West Coast visitors spend 46% more.
Hawaii’s Meat and Potatoes visitors continued to arrive in droves last month, with 416,000 visitors in November, an 11% increase over 2019.
A significant slowdown in tourism is unlikely.
Over the past six months, some have been concerned about visitor statistics related to the cooling economic environment and Hawaii’s lack of diversity. increase. However, our senses do not indicate a significant slowdown.
As you may remember, we mentioned that the next benchmark for Hawaii travel in 2023 will be Christmas and New Year. It will be a few more weeks before we see these numbers, but we expect them to be very strong based on the November data and what we see here in action. Concerns were expressed about the lack of bookings for typical well-earned holidays.

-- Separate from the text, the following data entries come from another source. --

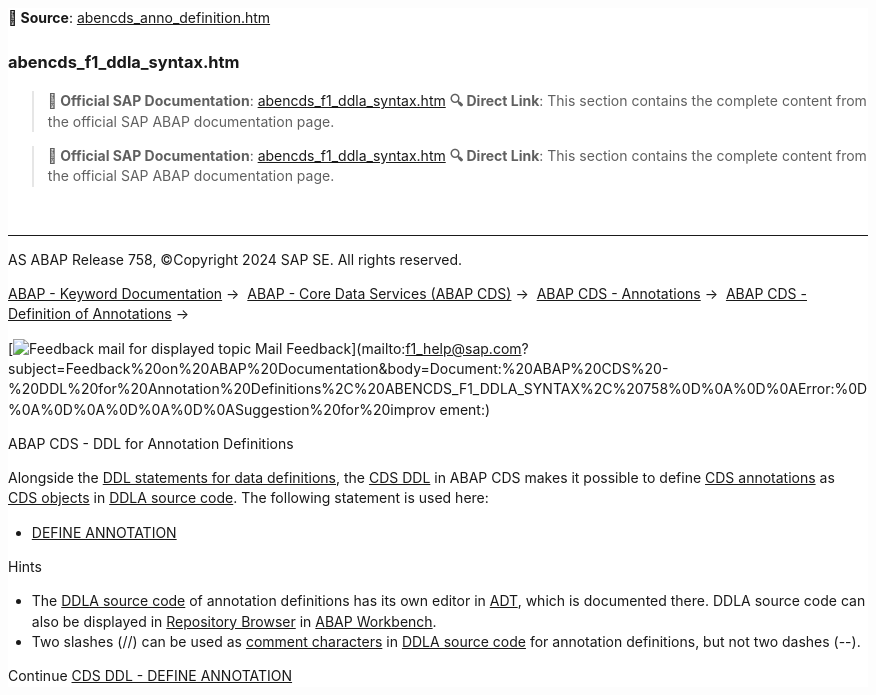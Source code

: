 

**📖 Source**: [abencds_anno_definition.htm](https://help.sap.com/doc/abapdocu_758_index_htm/7.58/en-US/abencds_anno_definition.htm)

### abencds_f1_ddla_syntax.htm

> **📖 Official SAP Documentation**: [abencds_f1_ddla_syntax.htm](https://help.sap.com/doc/abapdocu_758_index_htm/7.58/en-US/abencds_f1_ddla_syntax.htm)
> **🔍 Direct Link**: This section contains the complete content from the official SAP ABAP documentation page.


> **📖 Official SAP Documentation**: [abencds_f1_ddla_syntax.htm](https://help.sap.com/doc/abapdocu_758_index_htm/7.58/en-US/abencds_f1_ddla_syntax.htm)
> **🔍 Direct Link**: This section contains the complete content from the official SAP ABAP documentation page.


  

* * *

AS ABAP Release 758, ©Copyright 2024 SAP SE. All rights reserved.

[ABAP - Keyword Documentation](javascript:call_link\('abenabap.htm'\)) →  [ABAP - Core Data Services (ABAP CDS)](javascript:call_link\('abencds.htm'\)) →  [ABAP CDS - Annotations](javascript:call_link\('abencds_annotations.htm'\)) →  [ABAP CDS - Definition of Annotations](javascript:call_link\('abencds_anno_definition.htm'\)) → 

 [![](Mail.gif?object=Mail.gif "Feedback mail for displayed topic") Mail Feedback](mailto:f1_help@sap.com?subject=Feedback%20on%20ABAP%20Documentation&body=Document:%20ABAP%20CDS%20-%20DDL%20for%20Annotation%20Definitions%2C%20ABENCDS_F1_DDLA_SYNTAX%2C%20758%0D%0A%0D%0AError:%0D%0A%0D%0A%0D%0A%0D%0ASuggestion%20for%20improv
ement:)

ABAP CDS - DDL for Annotation Definitions

Alongside the [DDL statements for data definitions](javascript:call_link\('abencds_f1_ddl_syntax.htm'\)), the [CDS DDL](javascript:call_link\('abencds_ddl_glosry.htm'\) "Glossary Entry") in ABAP CDS makes it possible to define [CDS annotations](javascript:call_link\('abencds_annotation_glosry.htm'\) "Glossary Entry") as [CDS objects](javascript:call_link\('abencds_object_glosry.htm'\) "Glossary Entry") in [DDLA source code](javascript:call_link\('abenddla_source_code_glosry.htm'\) "Glossary Entry"). The following statement is used here:

-   [DEFINE ANNOTATION](javascript:call_link\('abencds_f1_define_annotation.htm'\))

Hints

-   The [DDLA source code](javascript:call_link\('abenddl_source_code_glosry.htm'\) "Glossary Entry") of annotation definitions has its own editor in [ADT](javascript:call_link\('abenadt_glosry.htm'\) "Glossary Entry"), which is documented there. DDLA source code can also be displayed in [Repository Browser](javascript:call_link\('abenrepository_browser_glosry.htm'\) "Glossary Entry") in [ABAP Workbench](javascript:call_link\('abenabap_workbench_glosry.htm'\) "Glossary Entry").
-   Two slashes (//) can be used as [comment characters](javascript:call_link\('abencds_general_syntax_rules.htm'\)) in [DDLA source code](javascript:call_link\('abenddla_source_code_glosry.htm'\) "Glossary Entry") for annotation definitions, but not two dashes (\--).

Continue
[CDS DDL - DEFINE ANNOTATION](javascript:call_link\('abencds_f1_define_annotation.htm'\))
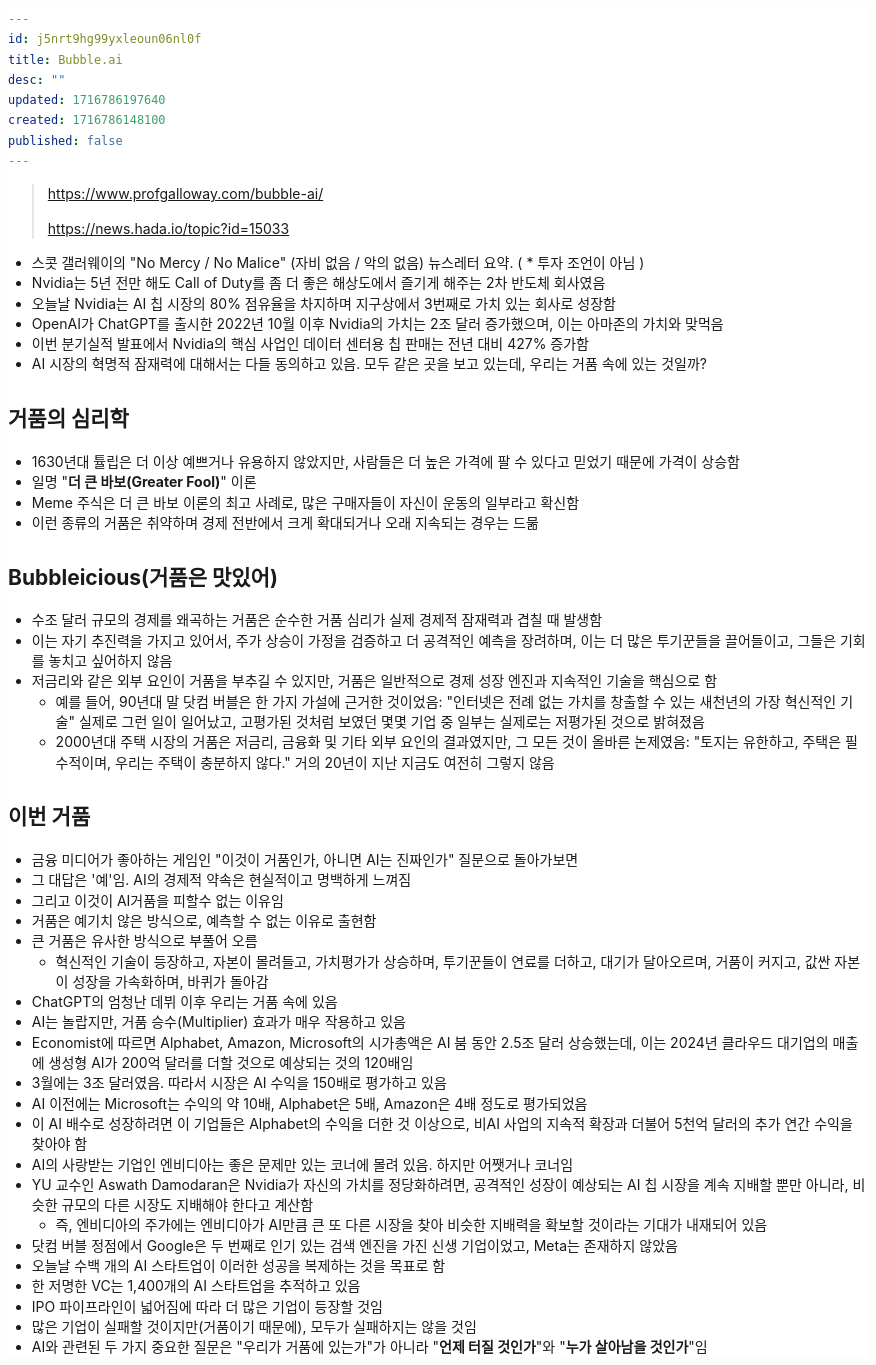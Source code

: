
 ```yaml
---
id: j5nrt9hg99yxleoun06nl0f
title: Bubble.ai
desc: ""
updated: 1716786197640
created: 1716786148100
published: false
---
```


> https://www.profgalloway.com/bubble-ai/
>
> https://news.hada.io/topic?id=15033

- 스콧 갤러웨이의 "No Mercy / No Malice" (자비 없음 / 악의 없음) 뉴스레터 요약. ( \* 투자 조언이 아님 )
- Nvidia는 5년 전만 해도 Call of Duty를 좀 더 좋은 해상도에서 즐기게 해주는 2차 반도체 회사였음
- 오늘날 Nvidia는 AI 칩 시장의 80% 점유율을 차지하며 지구상에서 3번째로 가치 있는 회사로 성장함
- OpenAI가 ChatGPT를 출시한 2022년 10월 이후 Nvidia의 가치는 2조 달러 증가했으며, 이는 아마존의 가치와 맞먹음
- 이번 분기실적 발표에서 Nvidia의 핵심 사업인 데이터 센터용 칩 판매는 전년 대비 427% 증가함
- AI 시장의 혁명적 잠재력에 대해서는 다들 동의하고 있음. 모두 같은 곳을 보고 있는데, 우리는 거품 속에 있는 것일까?

## 거품의 심리학

- 1630년대 튤립은 더 이상 예쁘거나 유용하지 않았지만, 사람들은 더 높은 가격에 팔 수 있다고 믿었기 때문에 가격이 상승함
- 일명 "**더 큰 바보(Greater Fool)**" 이론
- Meme 주식은 더 큰 바보 이론의 최고 사례로, 많은 구매자들이 자신이 운동의 일부라고 확신함
- 이런 종류의 거품은 취약하며 경제 전반에서 크게 확대되거나 오래 지속되는 경우는 드묾

## Bubbleicious(거품은 맛있어)

- 수조 달러 규모의 경제를 왜곡하는 거품은 순수한 거품 심리가 실제 경제적 잠재력과 겹칠 때 발생함
- 이는 자기 추진력을 가지고 있어서, 주가 상승이 가정을 검증하고 더 공격적인 예측을 장려하며, 이는 더 많은 투기꾼들을 끌어들이고, 그들은 기회를 놓치고 싶어하지 않음
- 저금리와 같은 외부 요인이 거품을 부추길 수 있지만, 거품은 일반적으로 경제 성장 엔진과 지속적인 기술을 핵심으로 함
  - 예를 들어, 90년대 말 닷컴 버블은 한 가지 가설에 근거한 것이었음: "인터넷은 전례 없는 가치를 창출할 수 있는 새천년의 가장 혁신적인 기술" 실제로 그런 일이 일어났고, 고평가된 것처럼 보였던 몇몇 기업 중 일부는 실제로는 저평가된 것으로 밝혀졌음
  - 2000년대 주택 시장의 거품은 저금리, 금융화 및 기타 외부 요인의 결과였지만, 그 모든 것이 올바른 논제였음: "토지는 유한하고, 주택은 필수적이며, 우리는 주택이 충분하지 않다." 거의 20년이 지난 지금도 여전히 그렇지 않음

## 이번 거품

- 금융 미디어가 좋아하는 게임인 "이것이 거품인가, 아니면 AI는 진짜인가" 질문으로 돌아가보면
- 그 대답은 '예'임. AI의 경제적 약속은 현실적이고 명백하게 느껴짐
- 그리고 이것이 AI거품을 피할수 없는 이유임
- 거품은 예기치 않은 방식으로, 예측할 수 없는 이유로 출현함
- 큰 거품은 유사한 방식으로 부풀어 오름
  - 혁신적인 기술이 등장하고, 자본이 몰려들고, 가치평가가 상승하며, 투기꾼들이 연료를 더하고, 대기가 달아오르며, 거품이 커지고, 값싼 자본이 성장을 가속화하며, 바퀴가 돌아감
- ChatGPT의 엄청난 데뷔 이후 우리는 거품 속에 있음
- AI는 놀랍지만, 거품 승수(Multiplier) 효과가 매우 작용하고 있음
- Economist에 따르면 Alphabet, Amazon, Microsoft의 시가총액은 AI 붐 동안 2.5조 달러 상승했는데, 이는 2024년 클라우드 대기업의 매출에 생성형 AI가 200억 달러를 더할 것으로 예상되는 것의 120배임
- 3월에는 3조 달러였음. 따라서 시장은 AI 수익을 150배로 평가하고 있음
- AI 이전에는 Microsoft는 수익의 약 10배, Alphabet은 5배, Amazon은 4배 정도로 평가되었음
- 이 AI 배수로 성장하려면 이 기업들은 Alphabet의 수익을 더한 것 이상으로, 비AI 사업의 지속적 확장과 더불어 5천억 달러의 추가 연간 수익을 찾아야 함
- AI의 사랑받는 기업인 엔비디아는 좋은 문제만 있는 코너에 몰려 있음. 하지만 어쨋거나 코너임
- YU 교수인 Aswath Damodaran은 Nvidia가 자신의 가치를 정당화하려면, 공격적인 성장이 예상되는 AI 칩 시장을 계속 지배할 뿐만 아니라, 비슷한 규모의 다른 시장도 지배해야 한다고 계산함
  - 즉, 엔비디아의 주가에는 엔비디아가 AI만큼 큰 또 다른 시장을 찾아 비슷한 지배력을 확보할 것이라는 기대가 내재되어 있음
- 닷컴 버블 정점에서 Google은 두 번째로 인기 있는 검색 엔진을 가진 신생 기업이었고, Meta는 존재하지 않았음
- 오늘날 수백 개의 AI 스타트업이 이러한 성공을 복제하는 것을 목표로 함
- 한 저명한 VC는 1,400개의 AI 스타트업을 추적하고 있음
- IPO 파이프라인이 넓어짐에 따라 더 많은 기업이 등장할 것임
- 많은 기업이 실패할 것이지만(거품이기 때문에), 모두가 실패하지는 않을 것임
- AI와 관련된 두 가지 중요한 질문은 "우리가 거품에 있는가"가 아니라 "**언제 터질 것인가**"와 "**누가 살아남을 것인가**"임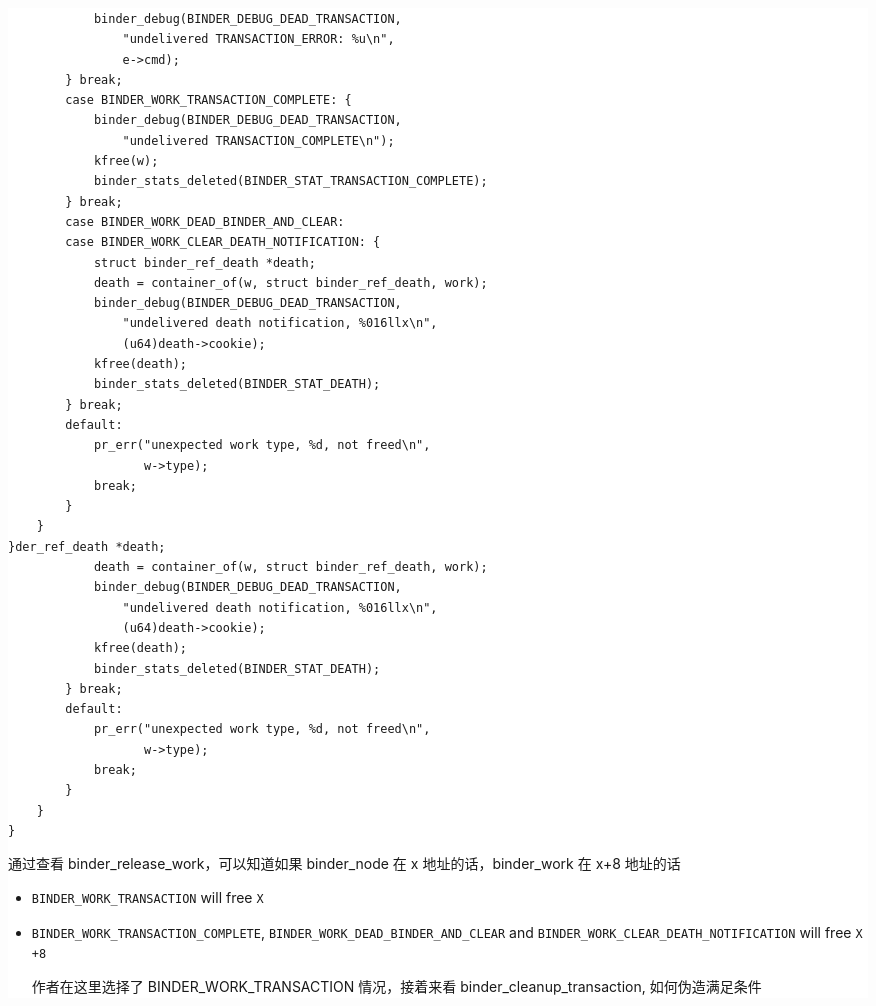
 ```
            binder_debug(BINDER_DEBUG_DEAD_TRANSACTION,
                "undelivered TRANSACTION_ERROR: %u\n",
                e->cmd);
        } break;
        case BINDER_WORK_TRANSACTION_COMPLETE: {
            binder_debug(BINDER_DEBUG_DEAD_TRANSACTION,
                "undelivered TRANSACTION_COMPLETE\n");
            kfree(w);
            binder_stats_deleted(BINDER_STAT_TRANSACTION_COMPLETE);
        } break;
        case BINDER_WORK_DEAD_BINDER_AND_CLEAR:
        case BINDER_WORK_CLEAR_DEATH_NOTIFICATION: {
            struct binder_ref_death *death;
            death = container_of(w, struct binder_ref_death, work);
            binder_debug(BINDER_DEBUG_DEAD_TRANSACTION,
                "undelivered death notification, %016llx\n",
                (u64)death->cookie);
            kfree(death);
            binder_stats_deleted(BINDER_STAT_DEATH);
        } break;
        default:
            pr_err("unexpected work type, %d, not freed\n",
                   w->type);
            break;
        }
    }
}der_ref_death *death;
            death = container_of(w, struct binder_ref_death, work);
            binder_debug(BINDER_DEBUG_DEAD_TRANSACTION,
                "undelivered death notification, %016llx\n",
                (u64)death->cookie);
            kfree(death);
            binder_stats_deleted(BINDER_STAT_DEATH);
        } break;
        default:
            pr_err("unexpected work type, %d, not freed\n",
                   w->type);
            break;
        }
    }
}

```

通过查看 binder_release_work，可以知道如果 binder_node 在 x 地址的话，binder_work 在 x+8 地址的话

*   `BINDER_WORK_TRANSACTION` will free `X`
    
*   `BINDER_WORK_TRANSACTION_COMPLETE`, `BINDER_WORK_DEAD_BINDER_AND_CLEAR` and `BINDER_WORK_CLEAR_DEATH_NOTIFICATION` will free `X+8`
    
    作者在这里选择了 BINDER_WORK_TRANSACTION 情况，接着来看 binder_cleanup_transaction, 如何伪造满足条件
    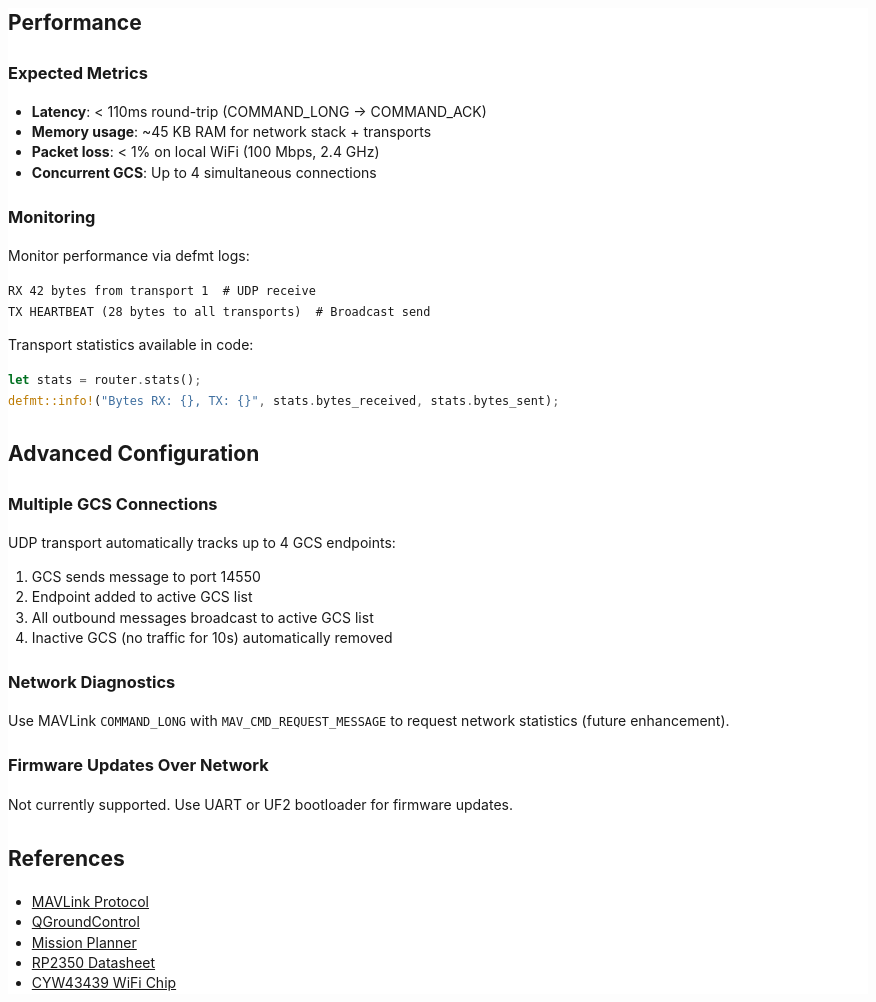 ## Performance

### Expected Metrics

- **Latency**: < 110ms round-trip (COMMAND_LONG → COMMAND_ACK)
- **Memory usage**: \~45 KB RAM for network stack + transports
- **Packet loss**: < 1% on local WiFi (100 Mbps, 2.4 GHz)
- **Concurrent GCS**: Up to 4 simultaneous connections

### Monitoring

Monitor performance via defmt logs:

```
RX 42 bytes from transport 1  # UDP receive
TX HEARTBEAT (28 bytes to all transports)  # Broadcast send
```

Transport statistics available in code:

```rust
let stats = router.stats();
defmt::info!("Bytes RX: {}, TX: {}", stats.bytes_received, stats.bytes_sent);
```

## Advanced Configuration

### Multiple GCS Connections

UDP transport automatically tracks up to 4 GCS endpoints:

1. GCS sends message to port 14550
2. Endpoint added to active GCS list
3. All outbound messages broadcast to active GCS list
4. Inactive GCS (no traffic for 10s) automatically removed

### Network Diagnostics

Use MAVLink `COMMAND_LONG` with `MAV_CMD_REQUEST_MESSAGE` to request network statistics (future enhancement).

### Firmware Updates Over Network

Not currently supported. Use UART or UF2 bootloader for firmware updates.

## References

- [MAVLink Protocol](https://mavlink.io/)
- [QGroundControl](http://qgroundcontrol.com/)
- [Mission Planner](https://ardupilot.org/planner/)
- [RP2350 Datasheet](https://datasheets.raspberrypi.com/rp2350/rp2350-datasheet.pdf)
- [CYW43439 WiFi Chip](https://www.infineon.com/cms/en/product/wireless-connectivity/airoc-wi-fi-plus-bluetooth-combos/cyw43439/)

Neighboring islands rely primarily on strong domestic tourism, but Honolulu in particular has suffered much-needed delays in arrivals from overseas. increase. International issues are not going to be helped by the upcoming plan to Covid-test all Chinese visitors (and travelers from China) before they arrive. Lack of demand for group business and meetings.
Hawaii continues to go all-in on travel.
Clearly, Hawaii did not take advantage of Covid-time to become more diversified economically. The state’s UHERO says the lack of diversity “will expose Hawaii’s economy to external shocks that will cause a collapse in tourist numbers.” In addition, Hawaii’s economic growth has declined for decades because its tourism dominance has not generated productivity gains.
Here are the issues facing visitors to Hawaii in 2023.
- High Hawaii prices, taxes and fees. Room rates and car rentals are up 50% from pre-coronavirus, just like any other tourist destination in the US. We recently said that we pay more for cars in LAX than in Hawaii.
- US inflation and looming recession. It is not clear to what extent a recession is likely or how long it will last. It all depends on who you ask. Inflation appears to be stabilizing, but remains an important factor when it comes to vacation spending.
- Airfare is expensive. Prices are up significantly from pre-Covid, with the exception of West Coast markets that are still feeling the Southwest effect.
- Service and staff issues. Across the industry, it is difficult to hire and retain travel industry employees, from ramp agents to housekeepers to waitstaff to front desk staff.
Coming to Hawaii in 2023?
We are looking forward to your plans.